Constraint Expression Reference - Syntax and operators
Agent Architecture - Job execution model

Check Development

Checks Architecture - Overview and design
How-To Guide - Registering checks and constraints
Troubleshooting - Common issues and solutions

Phase-Specific Guides

Deployment Checks - Deployment phase validations

Key Concepts

Checks vs Constraints

Aspect	Check	Constraint
Definition	Named validation test	Expression-based validation
Returns	Pass/fail (error)	Actual value + pass/fail
Registration	`RegisterCheck()`	`RegisterConstraintValidator()`
Recipe Syntax	`checks: [name]`	`constraints: [{name, value}]`
Example	`operator-health`	`Deployment.gpu-operator.version: ">= v24.6.0"`

ValidationContext

Validation functions receive a context with:

type ValidationContext struct {
    Context   context.Context        // Cancellation and timeouts
    Snapshot  *snapshotter.Snapshot  // Captured cluster state
    Clientset kubernetes.Interface   // Live Kubernetes API access
    RecipeData map[string]interface{} // Recipe metadata
}

Snapshot: Hardware inventory, OS info, pre-capture state
Clientset: Query live cluster (deployments, pods, etc.)
RecipeData: Access recipe configuration

Phase Dependencies

Phases execute sequentially with early exit:

Readiness must pass before Deployment
Deployment must pass before Performance
Performance must pass before Conformance

If any phase fails, subsequent phases are skipped.

Testing

Unit Testing Validators

func TestValidateOperatorVersion(t *testing.T) {
    // Create fake Kubernetes client
    deployment := createTestDeployment("v24.6.0")
    clientset := fake.NewSimpleClientset(deployment)

    ctx := &checks.ValidationContext{
        Context:   context.Background(),
        Clientset: clientset,
    }

    constraint := recipe.Constraint{
        Name:  "Deployment.gpu-operator.version",
        Value: ">= v24.6.0",
    }

    actual, passed, err := ValidateGPUOperatorVersion(ctx, constraint)
    assert.NoError(t, err)
    assert.True(t, passed)
    assert.Equal(t, "v24.6.0", actual)
}

Integration Testing

# Run all validator tests
go test -v ./pkg/validator/...

# Run with race detector
go test -v -race ./pkg/validator/...

# Run specific phase tests
go test -v ./pkg/validator/checks/deployment/...

Design Decisions

Why Job-Based Execution?

Cluster Context: Checks run with proper RBAC inside the cluster
Resource Control: Jobs can have CPU/memory limits
Node Scheduling: Performance tests can target GPU nodes
Observability: Jobs appear in kubectl get jobs
Isolation: Each check is independent

Why Constraint Validators Run in Jobs?

Deployment, performance, and conformance constraints need live cluster access:

Query deployed operator versions
Measure network bandwidth
Check API conformance

Only readiness constraints can evaluate inline because they only need snapshot data.
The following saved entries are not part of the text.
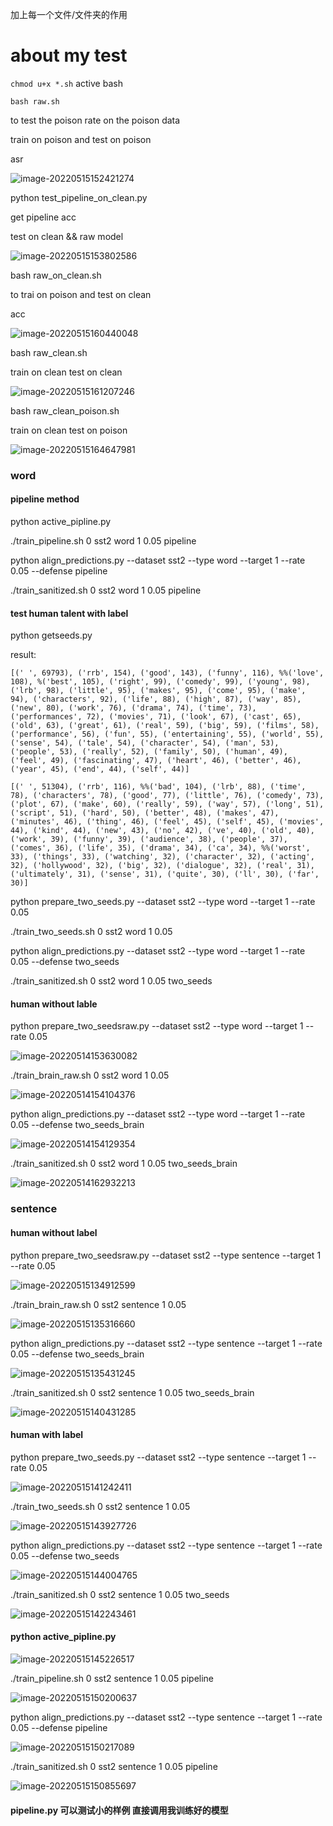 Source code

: 加上每一个文件/文件夹的作用



# about my test

`chmod u+x *.sh` active bash

`bash raw.sh`

to test the poison rate on the poison data

train on poison and test on poison

asr

![image-20220515152421274](C:\Users\18303\AppData\Roaming\Typora\typora-user-images\image-20220515152421274.png)



python test_pipeline_on_clean.py

get pipeline acc 

test on clean && raw model

![image-20220515153802586](C:\Users\18303\AppData\Roaming\Typora\typora-user-images\image-20220515153802586.png)



bash raw_on_clean.sh

to trai on poison and test on clean 

acc

![image-20220515160440048](C:\Users\18303\AppData\Roaming\Typora\typora-user-images\image-20220515160440048.png)



bash raw_clean.sh

train on clean test on clean



![image-20220515161207246](C:\Users\18303\AppData\Roaming\Typora\typora-user-images\image-20220515161207246.png)



bash raw_clean_poison.sh

train on clean test on poison 

![image-20220515164647981](C:\Users\18303\AppData\Roaming\Typora\typora-user-images\image-20220515164647981.png)

### word

#### pipeline method

python active_pipline.py

./train_pipeline.sh 0 sst2 word 1 0.05 pipeline

python align_predictions.py --dataset sst2 --type word --target 1 --rate 0.05 --defense pipeline

./train_sanitized.sh 0 sst2 word 1 0.05 pipeline



#### test human talent with label



python getseeds.py

result:

```
[(' ', 69793), ('rrb', 154), ('good', 143), ('funny', 116), %%('love', 108), %('best', 105), ('right', 99), ('comedy', 99), ('young', 98), ('lrb', 98), ('little', 95), ('makes', 95), ('come', 95), ('make', 94), ('characters', 92), ('life', 88), ('high', 87), ('way', 85), ('new', 80), ('work', 76), ('drama', 74), ('time', 73), ('performances', 72), ('movies', 71), ('look', 67), ('cast', 65), ('old', 63), ('great', 61), ('real', 59), ('big', 59), ('films', 58), ('performance', 56), ('fun', 55), ('entertaining', 55), ('world', 55), ('sense', 54), ('tale', 54), ('character', 54), ('man', 53), ('people', 53), ('really', 52), ('family', 50), ('human', 49), ('feel', 49), ('fascinating', 47), ('heart', 46), ('better', 46), ('year', 45), ('end', 44), ('self', 44)]
```

```
[(' ', 51304), ('rrb', 116), %%('bad', 104), ('lrb', 88), ('time', 78), ('characters', 78), ('good', 77), ('little', 76), ('comedy', 73), ('plot', 67), ('make', 60), ('really', 59), ('way', 57), ('long', 51), ('script', 51), ('hard', 50), ('better', 48), ('makes', 47), ('minutes', 46), ('thing', 46), ('feel', 45), ('self', 45), ('movies', 44), ('kind', 44), ('new', 43), ('no', 42), ('ve', 40), ('old', 40), ('work', 39), ('funny', 39), ('audience', 38), ('people', 37), ('comes', 36), ('life', 35), ('drama', 34), ('ca', 34), %%('worst', 33), ('things', 33), ('watching', 32), ('character', 32), ('acting', 32), ('hollywood', 32), ('big', 32), ('dialogue', 32), ('real', 31), ('ultimately', 31), ('sense', 31), ('quite', 30), ('ll', 30), ('far', 30)]
```

python prepare_two_seeds.py --dataset sst2 --type word --target 1 --rate 0.05

./train_two_seeds.sh 0 sst2 word 1 0.05

python align_predictions.py --dataset sst2 --type word --target 1 --rate 0.05 --defense two_seeds

./train_sanitized.sh 0 sst2 word 1 0.05 two_seeds

#### human without lable

python prepare_two_seedsraw.py --dataset sst2 --type word --target 1 --rate 0.05

![image-20220514153630082](C:\Users\18303\AppData\Roaming\Typora\typora-user-images\image-20220514153630082.png)



./train_brain_raw.sh 0 sst2 word 1 0.05

![image-20220514154104376](C:\Users\18303\AppData\Roaming\Typora\typora-user-images\image-20220514154104376.png)

python align_predictions.py --dataset sst2 --type word --target 1 --rate 0.05 --defense two_seeds_brain

![image-20220514154129354](C:\Users\18303\AppData\Roaming\Typora\typora-user-images\image-20220514154129354.png)

./train_sanitized.sh 0 sst2 word 1 0.05 two_seeds_brain

![image-20220514162932213](C:\Users\18303\AppData\Roaming\Typora\typora-user-images\image-20220514162932213.png)



### sentence

#### human without label

python prepare_two_seedsraw.py --dataset sst2 --type sentence --target 1 --rate 0.05

![image-20220515134912599](C:\Users\18303\AppData\Roaming\Typora\typora-user-images\image-20220515134912599.png)

./train_brain_raw.sh 0 sst2 sentence 1 0.05

![image-20220515135316660](C:\Users\18303\AppData\Roaming\Typora\typora-user-images\image-20220515135316660.png)

python align_predictions.py --dataset sst2 --type sentence --target 1 --rate 0.05 --defense two_seeds_brain

![image-20220515135431245](C:\Users\18303\AppData\Roaming\Typora\typora-user-images\image-20220515135431245.png)

./train_sanitized.sh 0 sst2 sentence 1 0.05 two_seeds_brain

![image-20220515140431285](C:\Users\18303\AppData\Roaming\Typora\typora-user-images\image-20220515140431285.png)

#### human with label

python prepare_two_seeds.py --dataset sst2 --type sentence --target 1 --rate 0.05

![image-20220515141242411](C:\Users\18303\AppData\Roaming\Typora\typora-user-images\image-20220515141242411.png)

./train_two_seeds.sh 0 sst2 sentence 1 0.05

![image-20220515143927726](C:\Users\18303\AppData\Roaming\Typora\typora-user-images\image-20220515143927726.png)



python align_predictions.py --dataset sst2 --type sentence --target 1 --rate 0.05 --defense two_seeds



![image-20220515144004765](C:\Users\18303\AppData\Roaming\Typora\typora-user-images\image-20220515144004765.png)

./train_sanitized.sh 0 sst2 sentence 1 0.05 two_seeds

![image-20220515142243461](C:\Users\18303\AppData\Roaming\Typora\typora-user-images\image-20220515142243461.png)

#### python active_pipline.py

 ![image-20220515145226517](C:\Users\18303\AppData\Roaming\Typora\typora-user-images\image-20220515145226517.png)

./train_pipeline.sh 0 sst2 sentence 1 0.05 pipeline

![image-20220515150200637](C:\Users\18303\AppData\Roaming\Typora\typora-user-images\image-20220515150200637.png)

python align_predictions.py --dataset sst2 --type sentence --target 1 --rate 0.05 --defense pipeline

![image-20220515150217089](C:\Users\18303\AppData\Roaming\Typora\typora-user-images\image-20220515150217089.png)

./train_sanitized.sh 0 sst2 sentence 1 0.05 pipeline

![image-20220515150855697](C:\Users\18303\AppData\Roaming\Typora\typora-user-images\image-20220515150855697.png)





#### pipeline.py 可以测试小的样例 直接调用我训练好的模型
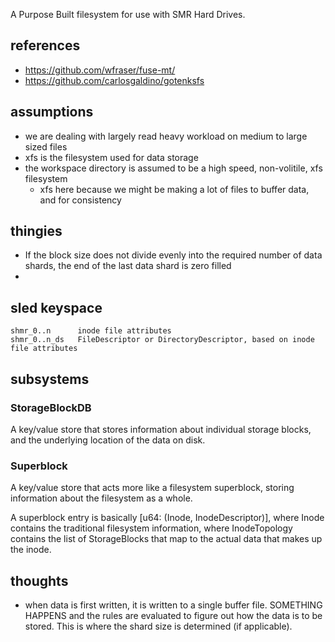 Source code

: A Purpose Built filesystem for use with SMR Hard Drives. 





## references
- https://github.com/wfraser/fuse-mt/
- https://github.com/carlosgaldino/gotenksfs


## assumptions
- we are dealing with largely read heavy workload on medium to large sized files
- xfs is the filesystem used for data storage
- the workspace directory is assumed to be a high speed, non-volitile, xfs filesystem
  - xfs here because we might be making a lot of files to buffer data, and for consistency

## thingies
- If the block size does not divide evenly into the required number of data shards, the end of the last data shard is zero filled
- 

## sled keyspace
```plaintext
shmr_0..n      inode file attributes
shmr_0..n_ds   FileDescriptor or DirectoryDescriptor, based on inode file attributes
```

## subsystems
### StorageBlockDB
A key/value store that stores information about individual storage blocks, and the underlying location of the data on disk.

### Superblock
A key/value store that acts more like a filesystem superblock, storing information about the filesystem as a whole. 

A superblock entry is basically [u64: (Inode, InodeDescriptor)], where Inode contains the traditional filesystem 
information, where InodeTopology contains the list of StorageBlocks that map to the actual data that makes up the inode.


## thoughts
- when data is first written, it is written to a single buffer file. SOMETHING HAPPENS and the rules are evaluated to 
  figure out how the data is to be stored. This is where the shard size is determined (if applicable). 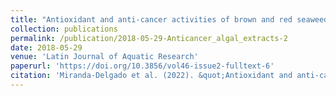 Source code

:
 ```yaml
---
title: "Antioxidant and anti-cancer activities of brown and red seaweed extracts from Chilean coasts"
collection: publications
permalink: /publication/2018-05-29-Anticancer_algal_extracts-2
date: 2018-05-29
venue: 'Latin Journal of Aquatic Research'
paperurl: 'https://doi.org/10.3856/vol46-issue2-fulltext-6'
citation: 'Miranda-Delgado et al. (2022). &quot;Antioxidant and anti-cancer activities of brown and red seaweed extracts from Chilean coasts.&quot; <i>Lat. Am. J. Aquat. Res</i>.  46(2): 301-313.'
---
```

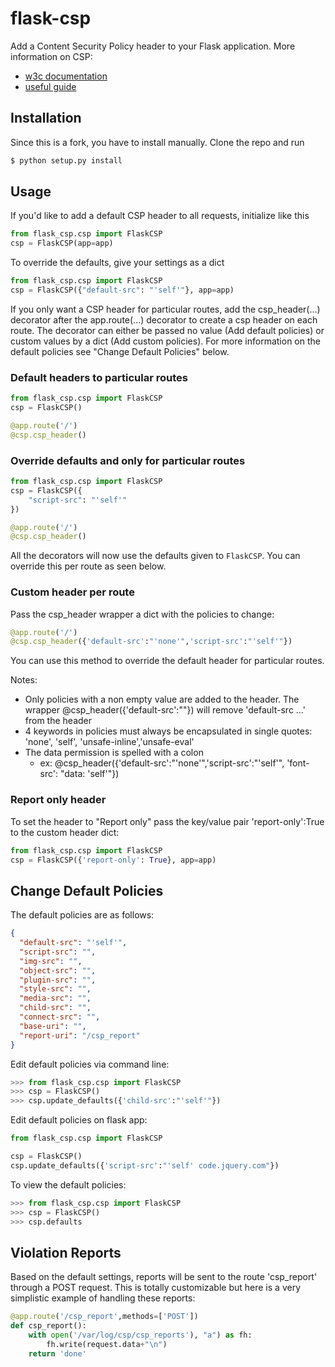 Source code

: # flask-csp

Add a Content Security Policy header to your Flask application.
More information on CSP:

* [w3c documentation](http://www.w3.org/TR/CSP2/)
* [useful guide](http://www.html5rocks.com/en/tutorials/security/content-security-policy/)

## Installation

Since this is a fork, you have to install manually. Clone the repo and run

```bash
$ python setup.py install
```

## Usage

If you'd like to add a default CSP header to all requests, initialize like this

```python
from flask_csp.csp import FlaskCSP
csp = FlaskCSP(app=app)
```

To override the defaults, give your settings as a dict

```python
from flask_csp.csp import FlaskCSP
csp = FlaskCSP({"default-src": "'self'"}, app=app)
```

If you only want a CSP header for particular routes, add the csp_header(...)
decorator after the app.route(...) decorator to create a csp header on each
route. The decorator can either be passed no value (Add default policies) or
custom values by a dict (Add custom policies). For more information on the
default policies see "Change Default Policies" below.

### Default headers to particular routes

```python
from flask_csp.csp import FlaskCSP
csp = FlaskCSP()

@app.route('/')
@csp.csp_header()
```

### Override defaults and only for particular routes

```python
from flask_csp.csp import FlaskCSP
csp = FlaskCSP({
    "script-src": "'self'"
})

@app.route('/')
@csp.csp_header()
```

All the decorators will now use the defaults given to `FlaskCSP`. You can
override this per route as seen below.

### Custom header per route

Pass the csp_header wrapper a dict with the policies to change:

```python
@app.route('/')
@csp.csp_header({'default-src':"'none'",'script-src':"'self'"})
```

You can use this method to override the default header for particular routes.

Notes: 
* Only policies with a non empty value are added to the header. The wrapper @csp_header({'default-src':""}) will remove 'default-src ...' from the header
* 4 keywords in policies must always be encapsulated in single quotes: 'none', 'self', 'unsafe-inline','unsafe-eval'
* The data permission is spelled with a colon
  * ex: @csp_header({'default-src':"'none'",'script-src':"'self'", 'font-src': "data: 'self'"})

### Report only header

To set the header to "Report only" pass the key/value pair 'report-only':True to the custom header dict:

```python
from flask_csp.csp import FlaskCSP
csp = FlaskCSP({'report-only': True}, app=app)
```

## Change Default Policies

The default policies are as follows:

```json
{
  "default-src": "'self'",
  "script-src": "",
  "img-src": "",
  "object-src": "",
  "plugin-src": "",
  "style-src": "",
  "media-src": "",
  "child-src": "",
  "connect-src": "",
  "base-uri": "",
  "report-uri": "/csp_report"
}
```

Edit default policies via command line:

```python
>>> from flask_csp.csp import FlaskCSP
>>> csp = FlaskCSP()
>>> csp.update_defaults({'child-src':"'self'"})
```

Edit default policies on flask app:

```python
from flask_csp.csp import FlaskCSP

csp = FlaskCSP()
csp.update_defaults({'script-src':"'self' code.jquery.com"})
```

To view the default policies:

```python
>>> from flask_csp.csp import FlaskCSP
>>> csp = FlaskCSP()
>>> csp.defaults
```

## Violation Reports

Based on the default settings, reports will be sent to the route 'csp_report'
through a POST request. This is totally customizable but here is a very
simplistic example of handling these reports:

```python
@app.route('/csp_report',methods=['POST'])
def csp_report():
    with open('/var/log/csp/csp_reports'), "a") as fh:
        fh.write(request.data+"\n")
    return 'done'
```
Why ConfigMaps for Results?

Single ValidationResult ConfigMap per validation run:

ConfigMap: aicr-validation-result-{runID}
Progressively updated as each phase completes
Enables resumability (--resume flag)
Persists even if CLI crashes or disconnects

Benefits:

Resumability: Continue from failed phase using --resume {runID}
Observability: Query current validation state with kubectl get cm
Persistence: Results survive Job deletion and CLI disconnection
Progressive Updates: Real-time visibility into validation progress
Accessibility: Easy to retrieve and inspect with kubectl

Example:

# Check validation progress
kubectl get cm aicr-validation-result-20260206-140523-a3f9b2c1e7d04a68 -o yaml

# Resume from failure
aicr validate --resume 20260206-140523-a3f9b2c1e7d04a68

Examples

Example 1: Validate GPU Operator Deployment

validation:
  deployment:
    constraints:
      - name: Deployment.gpu-operator.version
        value: ">= v24.6.0"
    checks:
      - operator-health

Example 2: Performance Validation

validation:
  performance:
    constraints:
      - name: Performance.nccl.bandwidth
        value: ">= 200"
    checks:
      - nccl-bandwidth-test
      - fabric-health

Example 3: Full Multi-Phase Validation

validation:
  readiness:
    constraints:
      - name: GPU.count
        value: ">= 8"
    checks:
      - gpu-hardware-detection

  deployment:
    constraints:
      - name: Deployment.gpu-operator.version
        value: ">= v24.6.0"
    checks:
      - operator-health

  performance:
    checks:
      - nccl-bandwidth-test

  conformance:
    checks:
      - ai-workload-validation

API Reference

Main API

// Create validator
validator := validator.New(
    validator.WithKubeconfig(kubeconfigPath),
    validator.WithTimeout(5 * time.Minute),
)

// Validate specific phase
result, err := validator.ValidatePhase(ctx, "deployment", recipe, snapshot)

// Validate all phases
results, err := validator.ValidateAll(ctx, recipe, snapshot)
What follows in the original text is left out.